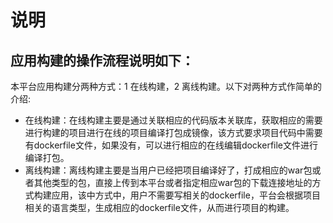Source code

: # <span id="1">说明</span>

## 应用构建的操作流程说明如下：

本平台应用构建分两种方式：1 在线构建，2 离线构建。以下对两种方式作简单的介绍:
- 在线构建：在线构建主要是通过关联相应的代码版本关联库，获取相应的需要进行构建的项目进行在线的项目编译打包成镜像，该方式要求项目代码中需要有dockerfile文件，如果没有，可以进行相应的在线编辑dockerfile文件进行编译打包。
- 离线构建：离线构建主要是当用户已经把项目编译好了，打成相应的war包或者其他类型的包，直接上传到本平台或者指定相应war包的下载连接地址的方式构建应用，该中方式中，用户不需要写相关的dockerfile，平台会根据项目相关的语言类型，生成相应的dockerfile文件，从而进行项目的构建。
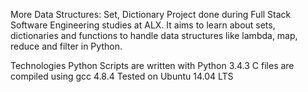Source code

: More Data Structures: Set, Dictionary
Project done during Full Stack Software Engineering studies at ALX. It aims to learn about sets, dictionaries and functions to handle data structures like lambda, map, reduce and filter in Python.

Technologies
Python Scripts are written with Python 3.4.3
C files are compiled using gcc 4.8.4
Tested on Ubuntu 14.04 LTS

* * *

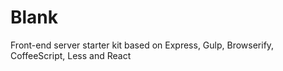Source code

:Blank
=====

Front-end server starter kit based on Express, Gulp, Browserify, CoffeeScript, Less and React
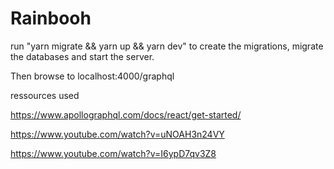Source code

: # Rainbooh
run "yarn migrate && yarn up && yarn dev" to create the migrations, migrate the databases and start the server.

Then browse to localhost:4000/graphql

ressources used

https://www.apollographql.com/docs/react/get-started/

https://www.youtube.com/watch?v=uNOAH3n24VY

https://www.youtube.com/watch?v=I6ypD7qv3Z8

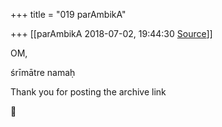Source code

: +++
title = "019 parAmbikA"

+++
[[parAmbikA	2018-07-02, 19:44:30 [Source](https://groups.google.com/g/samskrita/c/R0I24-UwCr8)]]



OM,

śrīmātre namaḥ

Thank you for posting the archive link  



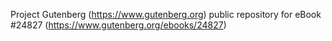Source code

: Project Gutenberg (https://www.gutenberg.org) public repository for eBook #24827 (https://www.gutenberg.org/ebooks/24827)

*Problem details*. Without the pictures, give again exactly the lines above starting at the line containing "ressources used" and ending at the line containing "eBook #24827 (https://www.gutenberg.org/ebooks/24827)".

*Solved exercise*.
ressources used

https://www.apollographql.com/docs/react/get-started/

https://www.youtube.com/watch?v=uNOAH3n24VY

https://www.youtube.com/watch?v=I6ypD7qv3Z8

Source code

: +++
title = "019 parAmbikA"

+++
[[parAmbikA	2018-07-02, 19:44:30 [Source](https://groups.google.com/g/samskrita/c/R0I24-UwCr8)]]



OM,

śrīmātre namaḥ

Thank you for posting the archive link  



Source code

: Project Gutenberg (https://www.gutenberg.org) public repository for eBook #24827 (https://www.gutenberg.org/ebooks/24827)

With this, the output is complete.